Top of Supplied data

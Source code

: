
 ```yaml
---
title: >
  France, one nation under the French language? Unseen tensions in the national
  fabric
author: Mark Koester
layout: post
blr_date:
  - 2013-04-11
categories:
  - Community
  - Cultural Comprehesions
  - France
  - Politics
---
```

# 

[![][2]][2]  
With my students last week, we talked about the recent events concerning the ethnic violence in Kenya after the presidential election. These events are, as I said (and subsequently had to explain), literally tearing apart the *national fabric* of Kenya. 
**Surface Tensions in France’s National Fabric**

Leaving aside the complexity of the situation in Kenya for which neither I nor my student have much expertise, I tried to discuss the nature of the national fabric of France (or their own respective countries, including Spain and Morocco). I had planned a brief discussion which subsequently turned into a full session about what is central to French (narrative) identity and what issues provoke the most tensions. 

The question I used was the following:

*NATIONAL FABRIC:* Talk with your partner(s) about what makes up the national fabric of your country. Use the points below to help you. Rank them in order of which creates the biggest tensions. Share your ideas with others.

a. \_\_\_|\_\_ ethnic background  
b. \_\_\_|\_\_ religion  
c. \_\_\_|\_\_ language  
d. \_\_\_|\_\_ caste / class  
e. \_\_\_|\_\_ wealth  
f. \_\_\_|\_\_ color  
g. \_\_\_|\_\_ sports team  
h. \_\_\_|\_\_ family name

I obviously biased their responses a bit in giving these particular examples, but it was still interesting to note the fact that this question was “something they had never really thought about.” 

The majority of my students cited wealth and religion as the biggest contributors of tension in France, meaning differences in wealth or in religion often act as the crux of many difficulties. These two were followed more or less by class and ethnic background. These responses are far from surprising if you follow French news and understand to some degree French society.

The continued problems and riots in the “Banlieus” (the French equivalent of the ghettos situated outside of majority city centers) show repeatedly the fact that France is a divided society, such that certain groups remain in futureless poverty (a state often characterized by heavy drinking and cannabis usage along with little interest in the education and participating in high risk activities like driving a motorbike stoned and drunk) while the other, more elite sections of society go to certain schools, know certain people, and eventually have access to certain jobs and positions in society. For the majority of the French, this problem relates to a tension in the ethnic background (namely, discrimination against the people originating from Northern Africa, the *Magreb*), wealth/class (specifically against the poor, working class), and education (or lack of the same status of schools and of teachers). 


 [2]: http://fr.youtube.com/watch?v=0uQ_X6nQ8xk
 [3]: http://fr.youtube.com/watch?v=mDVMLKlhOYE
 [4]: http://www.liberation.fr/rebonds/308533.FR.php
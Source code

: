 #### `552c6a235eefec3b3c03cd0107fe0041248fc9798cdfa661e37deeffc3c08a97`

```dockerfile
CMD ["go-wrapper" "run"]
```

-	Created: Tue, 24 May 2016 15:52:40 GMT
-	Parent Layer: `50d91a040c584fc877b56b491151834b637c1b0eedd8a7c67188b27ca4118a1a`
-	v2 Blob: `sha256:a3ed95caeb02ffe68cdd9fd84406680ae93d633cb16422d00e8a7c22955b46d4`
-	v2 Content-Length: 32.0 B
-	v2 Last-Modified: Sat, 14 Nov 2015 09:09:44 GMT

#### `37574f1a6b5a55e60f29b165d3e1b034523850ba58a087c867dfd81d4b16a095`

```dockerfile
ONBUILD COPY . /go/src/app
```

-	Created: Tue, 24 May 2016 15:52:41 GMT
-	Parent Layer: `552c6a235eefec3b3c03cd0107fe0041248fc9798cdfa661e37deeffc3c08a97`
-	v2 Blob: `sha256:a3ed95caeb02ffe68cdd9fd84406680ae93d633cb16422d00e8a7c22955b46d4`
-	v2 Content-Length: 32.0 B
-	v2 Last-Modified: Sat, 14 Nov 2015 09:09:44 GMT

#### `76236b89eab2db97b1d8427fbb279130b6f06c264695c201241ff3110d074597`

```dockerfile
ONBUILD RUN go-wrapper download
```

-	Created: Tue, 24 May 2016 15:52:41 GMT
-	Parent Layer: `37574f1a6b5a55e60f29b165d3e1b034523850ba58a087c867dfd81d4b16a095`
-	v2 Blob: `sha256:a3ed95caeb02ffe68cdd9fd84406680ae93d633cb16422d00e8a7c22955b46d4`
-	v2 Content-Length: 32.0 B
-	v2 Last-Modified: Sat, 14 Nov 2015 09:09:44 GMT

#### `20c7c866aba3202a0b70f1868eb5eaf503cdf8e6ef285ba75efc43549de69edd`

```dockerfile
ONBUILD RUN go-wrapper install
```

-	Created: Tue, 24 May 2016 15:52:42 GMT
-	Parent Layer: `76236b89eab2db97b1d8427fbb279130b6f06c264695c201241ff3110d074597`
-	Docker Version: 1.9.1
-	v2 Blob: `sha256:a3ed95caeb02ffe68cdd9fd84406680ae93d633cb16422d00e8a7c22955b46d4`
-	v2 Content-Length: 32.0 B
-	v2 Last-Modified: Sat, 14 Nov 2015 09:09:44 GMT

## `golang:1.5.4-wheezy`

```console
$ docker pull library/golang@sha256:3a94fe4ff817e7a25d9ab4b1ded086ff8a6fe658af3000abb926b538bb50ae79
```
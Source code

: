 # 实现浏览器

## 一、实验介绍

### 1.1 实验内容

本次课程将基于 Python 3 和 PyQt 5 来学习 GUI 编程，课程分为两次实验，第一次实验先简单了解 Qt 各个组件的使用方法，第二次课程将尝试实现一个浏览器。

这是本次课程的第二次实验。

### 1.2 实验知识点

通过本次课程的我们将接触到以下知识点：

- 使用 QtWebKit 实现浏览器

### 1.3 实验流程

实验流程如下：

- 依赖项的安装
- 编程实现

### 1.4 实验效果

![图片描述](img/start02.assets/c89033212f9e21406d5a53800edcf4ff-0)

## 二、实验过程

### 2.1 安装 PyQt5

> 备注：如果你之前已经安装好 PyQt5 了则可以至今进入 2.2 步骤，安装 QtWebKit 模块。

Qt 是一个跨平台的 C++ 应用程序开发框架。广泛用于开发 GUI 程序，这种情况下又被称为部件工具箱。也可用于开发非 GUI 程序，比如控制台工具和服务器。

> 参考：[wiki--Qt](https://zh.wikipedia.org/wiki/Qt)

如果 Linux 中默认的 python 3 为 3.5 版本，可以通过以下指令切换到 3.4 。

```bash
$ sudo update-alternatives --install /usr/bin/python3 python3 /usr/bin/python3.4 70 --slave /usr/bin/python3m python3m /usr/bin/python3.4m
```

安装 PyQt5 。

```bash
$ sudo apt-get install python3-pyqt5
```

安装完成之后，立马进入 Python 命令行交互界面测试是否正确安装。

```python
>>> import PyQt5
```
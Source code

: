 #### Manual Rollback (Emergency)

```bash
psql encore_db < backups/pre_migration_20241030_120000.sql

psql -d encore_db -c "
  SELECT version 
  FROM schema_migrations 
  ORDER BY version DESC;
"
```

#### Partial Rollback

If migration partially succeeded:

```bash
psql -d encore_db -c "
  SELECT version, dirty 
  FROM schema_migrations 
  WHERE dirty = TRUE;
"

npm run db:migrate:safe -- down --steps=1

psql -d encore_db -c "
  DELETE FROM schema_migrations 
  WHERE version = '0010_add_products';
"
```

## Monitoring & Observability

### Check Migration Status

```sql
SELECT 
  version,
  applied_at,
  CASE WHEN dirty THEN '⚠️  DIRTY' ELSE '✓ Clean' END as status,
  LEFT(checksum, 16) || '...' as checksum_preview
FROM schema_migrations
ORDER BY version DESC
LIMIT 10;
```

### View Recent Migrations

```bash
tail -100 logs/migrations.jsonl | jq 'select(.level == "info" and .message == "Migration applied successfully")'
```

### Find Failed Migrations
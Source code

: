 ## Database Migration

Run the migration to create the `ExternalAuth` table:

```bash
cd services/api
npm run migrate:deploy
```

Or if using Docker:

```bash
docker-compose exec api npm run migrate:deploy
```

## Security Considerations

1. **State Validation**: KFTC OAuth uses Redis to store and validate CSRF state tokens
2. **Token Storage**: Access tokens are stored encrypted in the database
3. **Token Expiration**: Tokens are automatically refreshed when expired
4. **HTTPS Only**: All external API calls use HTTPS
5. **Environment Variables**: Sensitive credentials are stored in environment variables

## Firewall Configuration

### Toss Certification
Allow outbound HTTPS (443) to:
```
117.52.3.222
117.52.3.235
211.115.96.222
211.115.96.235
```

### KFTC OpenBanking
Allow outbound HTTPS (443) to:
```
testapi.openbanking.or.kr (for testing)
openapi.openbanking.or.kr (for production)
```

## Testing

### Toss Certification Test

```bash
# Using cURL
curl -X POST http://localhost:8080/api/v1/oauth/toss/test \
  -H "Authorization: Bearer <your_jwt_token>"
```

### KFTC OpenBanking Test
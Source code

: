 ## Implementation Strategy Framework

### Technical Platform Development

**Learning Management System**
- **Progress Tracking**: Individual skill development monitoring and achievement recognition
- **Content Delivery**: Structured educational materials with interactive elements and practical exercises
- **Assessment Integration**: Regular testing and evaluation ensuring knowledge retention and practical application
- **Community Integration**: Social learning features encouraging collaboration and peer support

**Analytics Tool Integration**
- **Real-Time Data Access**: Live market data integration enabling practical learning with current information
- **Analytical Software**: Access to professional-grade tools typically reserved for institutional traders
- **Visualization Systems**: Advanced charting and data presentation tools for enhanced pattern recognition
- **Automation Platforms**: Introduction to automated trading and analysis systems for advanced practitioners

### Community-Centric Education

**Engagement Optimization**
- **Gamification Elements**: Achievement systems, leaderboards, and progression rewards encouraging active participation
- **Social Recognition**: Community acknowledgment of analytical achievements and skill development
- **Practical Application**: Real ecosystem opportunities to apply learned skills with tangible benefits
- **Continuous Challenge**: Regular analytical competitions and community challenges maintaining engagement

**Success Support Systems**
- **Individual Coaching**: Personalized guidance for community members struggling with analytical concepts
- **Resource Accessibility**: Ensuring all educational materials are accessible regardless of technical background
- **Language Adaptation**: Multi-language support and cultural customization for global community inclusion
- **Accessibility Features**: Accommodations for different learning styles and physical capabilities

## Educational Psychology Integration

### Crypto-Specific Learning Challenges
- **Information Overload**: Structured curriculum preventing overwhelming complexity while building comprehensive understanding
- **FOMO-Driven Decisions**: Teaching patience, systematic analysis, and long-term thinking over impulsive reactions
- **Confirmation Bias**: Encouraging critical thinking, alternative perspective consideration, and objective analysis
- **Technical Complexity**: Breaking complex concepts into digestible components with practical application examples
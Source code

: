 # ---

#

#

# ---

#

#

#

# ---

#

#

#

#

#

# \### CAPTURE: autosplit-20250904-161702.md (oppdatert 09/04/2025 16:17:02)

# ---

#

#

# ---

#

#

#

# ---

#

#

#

Bottom of Supplied data

**Task description:**
Begin with the line that has "### Toss Certification Test" in the listing above and end after the line that has "- **Real-Time Data"; output those lines exactly.

**Finished task:**
### Toss Certification Test

```bash
# Using cURL
curl -X POST http://localhost:8080/api/v1/oauth/toss/test \
  -H "Authorization: Bearer <your_jwt_token>"
```

### KFTC OpenBanking Test
Source code

: ## Implementation Strategy Framework

### Technical Platform Development

**Learning Management System**
- **Progress Tracking**: Individual skill development monitoring and achievement recognition
- **Content Delivery**: Structured educational materials with interactive elements and practical exercises
- **Assessment Integration**: Regular testing and evaluation ensuring knowledge retention and practical application
- **Community Integration**: Social learning features encouraging collaboration and peer support

**Analytics Tool Integration**
- **Real-Time Data Access**: Live market data integration enabling practical learning with current information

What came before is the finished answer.